However, when i make this doc into a pdf to put on our website, the PMS 293 blue is coming out more purple with the RGB icon. I can't find a way to change the RGB to CMYK.
When I try to reload the swatch, I get: Duplicate swatch name already exists in the document. Swatch is not added.
I'm unable to delete the swatch -- it's used throughout and in linked objects. I can't change the color mode or do anything with this swatch.
Suggestios??
 
Sounds like the color came in with a linked (probably Illustrator) file. You'll need to change the color mode in Illustrator and it will update in InDesign. If it didn't come in with a linked file, then you should be able to double-click on the color in the Swatches palette and simply change its color mode.

If it's jus the PDF proof that looks wrong and you just want the PDF to look good onscreen, then have InDesign convert to RGB when you export (color settings in the export dialog). It'll look right onscreen...convert to CMYK for printing a proof.
 
Since it's used in linked objects, it's sort of locked.

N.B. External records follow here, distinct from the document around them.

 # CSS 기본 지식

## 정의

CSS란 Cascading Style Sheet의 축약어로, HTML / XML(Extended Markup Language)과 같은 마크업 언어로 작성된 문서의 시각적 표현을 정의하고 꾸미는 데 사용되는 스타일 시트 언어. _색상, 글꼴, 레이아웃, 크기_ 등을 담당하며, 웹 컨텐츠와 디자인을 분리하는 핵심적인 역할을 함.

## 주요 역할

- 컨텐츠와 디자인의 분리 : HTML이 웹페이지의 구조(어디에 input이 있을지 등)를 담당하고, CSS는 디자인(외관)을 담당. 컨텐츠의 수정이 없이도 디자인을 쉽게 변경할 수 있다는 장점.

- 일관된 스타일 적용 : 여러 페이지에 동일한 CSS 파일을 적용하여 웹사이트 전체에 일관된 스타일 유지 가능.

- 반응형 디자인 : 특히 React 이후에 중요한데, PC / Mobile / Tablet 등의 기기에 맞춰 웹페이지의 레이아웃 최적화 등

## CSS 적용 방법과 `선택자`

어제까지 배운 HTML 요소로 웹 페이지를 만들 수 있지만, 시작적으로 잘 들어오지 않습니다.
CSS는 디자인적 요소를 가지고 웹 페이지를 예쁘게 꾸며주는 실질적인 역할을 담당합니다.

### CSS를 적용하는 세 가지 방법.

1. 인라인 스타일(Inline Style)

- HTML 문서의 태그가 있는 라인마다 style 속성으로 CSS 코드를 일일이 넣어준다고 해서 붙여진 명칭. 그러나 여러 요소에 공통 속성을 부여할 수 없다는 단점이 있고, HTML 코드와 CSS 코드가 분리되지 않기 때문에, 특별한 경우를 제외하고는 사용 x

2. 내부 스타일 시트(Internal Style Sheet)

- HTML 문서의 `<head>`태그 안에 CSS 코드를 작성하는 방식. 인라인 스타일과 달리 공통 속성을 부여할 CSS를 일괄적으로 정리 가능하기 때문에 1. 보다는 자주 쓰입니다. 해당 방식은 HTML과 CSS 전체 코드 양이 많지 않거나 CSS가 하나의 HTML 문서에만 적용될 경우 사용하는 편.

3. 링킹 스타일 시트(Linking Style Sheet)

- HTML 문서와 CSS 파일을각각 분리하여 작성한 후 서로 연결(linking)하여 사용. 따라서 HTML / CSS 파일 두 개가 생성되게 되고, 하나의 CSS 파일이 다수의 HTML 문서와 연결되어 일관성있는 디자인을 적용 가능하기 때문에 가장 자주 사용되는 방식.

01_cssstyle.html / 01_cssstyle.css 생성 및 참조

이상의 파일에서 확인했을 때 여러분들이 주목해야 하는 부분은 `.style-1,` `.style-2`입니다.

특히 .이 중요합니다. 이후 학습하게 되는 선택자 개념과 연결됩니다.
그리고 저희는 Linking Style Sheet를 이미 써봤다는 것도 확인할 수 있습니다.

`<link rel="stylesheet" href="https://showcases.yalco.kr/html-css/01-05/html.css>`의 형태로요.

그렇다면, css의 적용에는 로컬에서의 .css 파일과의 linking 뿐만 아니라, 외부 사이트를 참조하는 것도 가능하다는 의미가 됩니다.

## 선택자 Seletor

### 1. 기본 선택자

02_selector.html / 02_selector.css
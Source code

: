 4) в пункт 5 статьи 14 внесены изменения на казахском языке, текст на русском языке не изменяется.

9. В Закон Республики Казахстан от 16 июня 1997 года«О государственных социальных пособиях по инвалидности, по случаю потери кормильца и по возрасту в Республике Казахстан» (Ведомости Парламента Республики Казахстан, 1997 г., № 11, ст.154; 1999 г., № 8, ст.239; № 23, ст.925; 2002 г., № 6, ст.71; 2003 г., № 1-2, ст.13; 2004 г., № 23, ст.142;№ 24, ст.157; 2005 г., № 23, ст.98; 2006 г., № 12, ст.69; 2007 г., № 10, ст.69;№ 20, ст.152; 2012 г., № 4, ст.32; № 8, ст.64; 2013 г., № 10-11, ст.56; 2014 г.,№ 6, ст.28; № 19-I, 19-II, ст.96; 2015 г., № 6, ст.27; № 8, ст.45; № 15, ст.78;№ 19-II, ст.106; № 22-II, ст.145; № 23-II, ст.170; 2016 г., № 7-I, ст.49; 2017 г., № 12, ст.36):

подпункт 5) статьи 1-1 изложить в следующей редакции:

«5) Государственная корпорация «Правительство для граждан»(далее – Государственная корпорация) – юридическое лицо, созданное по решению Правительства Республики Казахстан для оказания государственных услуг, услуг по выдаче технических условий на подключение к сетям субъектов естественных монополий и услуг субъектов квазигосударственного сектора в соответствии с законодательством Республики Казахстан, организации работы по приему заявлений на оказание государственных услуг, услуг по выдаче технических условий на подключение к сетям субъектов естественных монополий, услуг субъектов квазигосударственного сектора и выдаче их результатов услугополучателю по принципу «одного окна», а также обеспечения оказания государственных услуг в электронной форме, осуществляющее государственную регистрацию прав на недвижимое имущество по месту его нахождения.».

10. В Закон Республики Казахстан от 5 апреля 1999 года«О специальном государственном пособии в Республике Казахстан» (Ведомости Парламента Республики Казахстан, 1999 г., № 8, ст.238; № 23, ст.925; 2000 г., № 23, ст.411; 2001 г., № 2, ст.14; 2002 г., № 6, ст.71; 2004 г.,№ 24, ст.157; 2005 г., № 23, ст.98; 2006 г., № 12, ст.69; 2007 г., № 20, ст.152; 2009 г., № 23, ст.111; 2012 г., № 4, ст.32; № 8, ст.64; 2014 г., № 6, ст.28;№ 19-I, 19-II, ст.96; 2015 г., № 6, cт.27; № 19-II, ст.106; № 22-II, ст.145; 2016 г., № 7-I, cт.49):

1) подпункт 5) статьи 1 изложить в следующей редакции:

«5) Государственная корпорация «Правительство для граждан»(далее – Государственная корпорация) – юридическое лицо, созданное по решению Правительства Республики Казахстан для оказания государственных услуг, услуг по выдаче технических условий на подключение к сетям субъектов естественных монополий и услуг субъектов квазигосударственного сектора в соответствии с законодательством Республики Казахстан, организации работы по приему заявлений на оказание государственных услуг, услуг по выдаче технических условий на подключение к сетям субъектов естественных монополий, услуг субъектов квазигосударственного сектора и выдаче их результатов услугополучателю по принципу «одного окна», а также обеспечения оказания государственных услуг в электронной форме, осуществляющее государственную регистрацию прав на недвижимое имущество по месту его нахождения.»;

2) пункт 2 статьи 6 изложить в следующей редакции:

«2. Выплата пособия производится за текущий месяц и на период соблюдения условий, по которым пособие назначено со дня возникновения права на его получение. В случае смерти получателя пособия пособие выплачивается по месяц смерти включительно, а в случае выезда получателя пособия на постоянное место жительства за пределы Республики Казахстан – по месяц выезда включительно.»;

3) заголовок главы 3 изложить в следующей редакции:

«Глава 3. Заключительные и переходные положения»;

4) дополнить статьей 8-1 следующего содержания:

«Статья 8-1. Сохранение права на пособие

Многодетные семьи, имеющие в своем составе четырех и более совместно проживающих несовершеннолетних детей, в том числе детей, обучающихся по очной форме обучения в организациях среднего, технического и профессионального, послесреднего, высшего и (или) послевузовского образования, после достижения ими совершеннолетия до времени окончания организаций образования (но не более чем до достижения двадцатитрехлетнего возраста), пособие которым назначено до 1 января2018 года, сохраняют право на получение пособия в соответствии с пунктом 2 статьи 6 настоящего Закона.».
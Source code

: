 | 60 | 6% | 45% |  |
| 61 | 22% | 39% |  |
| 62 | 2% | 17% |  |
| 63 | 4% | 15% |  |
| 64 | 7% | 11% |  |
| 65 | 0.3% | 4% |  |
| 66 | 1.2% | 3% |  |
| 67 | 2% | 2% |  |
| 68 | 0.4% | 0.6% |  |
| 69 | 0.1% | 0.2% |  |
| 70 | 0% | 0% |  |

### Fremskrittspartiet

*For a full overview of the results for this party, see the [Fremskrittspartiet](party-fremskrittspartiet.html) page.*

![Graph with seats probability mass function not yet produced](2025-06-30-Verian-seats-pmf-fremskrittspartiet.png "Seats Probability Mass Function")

I'm guessing that, somewhere, you inadvertently changed the pantone to an rgb. A pantone is always cmyk. If you change a pantone to rgb, the name won't change unless you allow that. If there aren't too many objects, you might try finding whach has the rgb color in it.

The easiest thing to try for the web is to go to the advanced tab in the pdf export and pick RGB as the color mode. See if that looks any better. CMYK is useless for websites anyway.

Using OSX 10.3.9 on a G4
 
There are quite a few illus. images but I'm going to try anyway. For printing it doesn't matter because the printer is printing it as a spot + black. It's my web-guy that's giving me a hard time.

The problem with the CMYK/RGB thing is that we print the newsletter using traditional offset printing (PMS + black), then a pdf is made and put on our website for people to download. My web-guy wants the pdf to be rgb but I think it should be cmyk. If people are printing it on their home or office printers since they can't print in rgb. Suggestions on what to tell him or how to explain this? I think it's ridiculous to change all my pdfs to rgb. However, if you compare 2 pdfs - one with CMYK and 1 with RGB, the blues don't match -- one is more purple than the other.
 
He's right. 99.9% of all printers use rgb color mode, The ONLY printers that use cmyk are postscript ones, whcih are rare and becoming more rare. If something is meant to be printed on rgb printers it should be in rgb color mode or the colores will appear washed out.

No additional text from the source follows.